> [Work instructions]
Which lines of the records below contain the string "quantiles"? Report each of them.

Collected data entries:
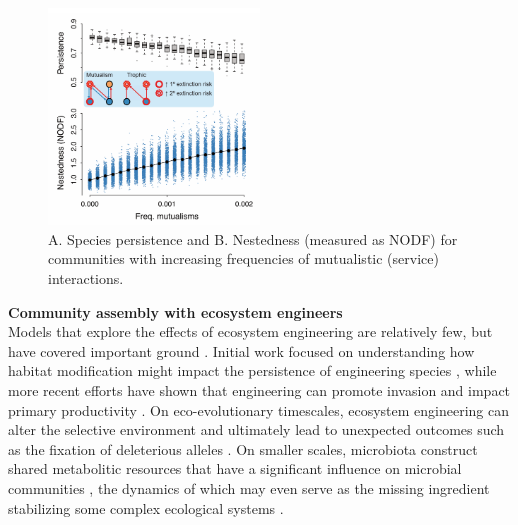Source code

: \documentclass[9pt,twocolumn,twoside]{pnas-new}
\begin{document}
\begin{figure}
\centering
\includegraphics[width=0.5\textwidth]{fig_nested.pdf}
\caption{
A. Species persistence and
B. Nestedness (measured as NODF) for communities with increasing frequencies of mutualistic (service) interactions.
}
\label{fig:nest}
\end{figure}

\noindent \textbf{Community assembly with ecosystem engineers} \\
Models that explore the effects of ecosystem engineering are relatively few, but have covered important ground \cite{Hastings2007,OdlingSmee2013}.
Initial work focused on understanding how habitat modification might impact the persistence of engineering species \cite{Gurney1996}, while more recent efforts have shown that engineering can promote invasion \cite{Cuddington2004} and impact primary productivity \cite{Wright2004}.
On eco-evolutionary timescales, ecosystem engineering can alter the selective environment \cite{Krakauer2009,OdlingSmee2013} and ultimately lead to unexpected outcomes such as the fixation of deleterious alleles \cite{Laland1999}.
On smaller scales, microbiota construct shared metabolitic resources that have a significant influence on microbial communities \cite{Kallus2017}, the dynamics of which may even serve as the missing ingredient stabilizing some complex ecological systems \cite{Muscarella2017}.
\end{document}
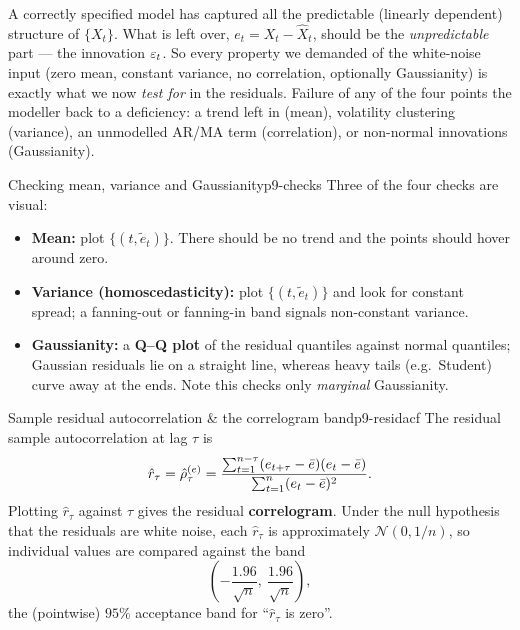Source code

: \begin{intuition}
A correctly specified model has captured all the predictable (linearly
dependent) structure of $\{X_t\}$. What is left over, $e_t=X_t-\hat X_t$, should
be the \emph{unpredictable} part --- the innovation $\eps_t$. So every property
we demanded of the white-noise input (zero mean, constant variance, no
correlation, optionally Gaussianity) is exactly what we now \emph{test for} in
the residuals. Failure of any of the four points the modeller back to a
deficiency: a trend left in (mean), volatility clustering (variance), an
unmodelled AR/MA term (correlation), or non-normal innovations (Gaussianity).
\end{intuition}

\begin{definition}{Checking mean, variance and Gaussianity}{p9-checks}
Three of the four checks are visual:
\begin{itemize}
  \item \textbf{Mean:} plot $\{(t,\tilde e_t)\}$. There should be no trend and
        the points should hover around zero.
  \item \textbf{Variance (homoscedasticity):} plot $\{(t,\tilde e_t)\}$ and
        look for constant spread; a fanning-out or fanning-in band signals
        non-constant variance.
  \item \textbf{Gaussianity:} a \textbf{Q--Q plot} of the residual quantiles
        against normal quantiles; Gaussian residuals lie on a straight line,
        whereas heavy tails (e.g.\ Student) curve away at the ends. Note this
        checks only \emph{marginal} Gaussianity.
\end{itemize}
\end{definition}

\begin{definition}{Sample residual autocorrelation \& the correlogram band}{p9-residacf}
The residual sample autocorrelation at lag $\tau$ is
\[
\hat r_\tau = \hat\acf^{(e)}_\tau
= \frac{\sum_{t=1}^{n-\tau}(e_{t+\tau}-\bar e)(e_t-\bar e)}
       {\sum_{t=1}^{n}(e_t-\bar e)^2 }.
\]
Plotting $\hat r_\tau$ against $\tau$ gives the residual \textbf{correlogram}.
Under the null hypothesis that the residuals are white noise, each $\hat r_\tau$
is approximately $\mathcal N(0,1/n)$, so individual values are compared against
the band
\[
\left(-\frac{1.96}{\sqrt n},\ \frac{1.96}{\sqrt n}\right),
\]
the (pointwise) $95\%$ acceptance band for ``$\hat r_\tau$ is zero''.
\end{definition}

> [Written response]
  \item \textbf{Gaussianity:} a \textbf{Q--Q plot} of the residual quantiles
        against normal quantiles; Gaussian residuals lie on a straight line,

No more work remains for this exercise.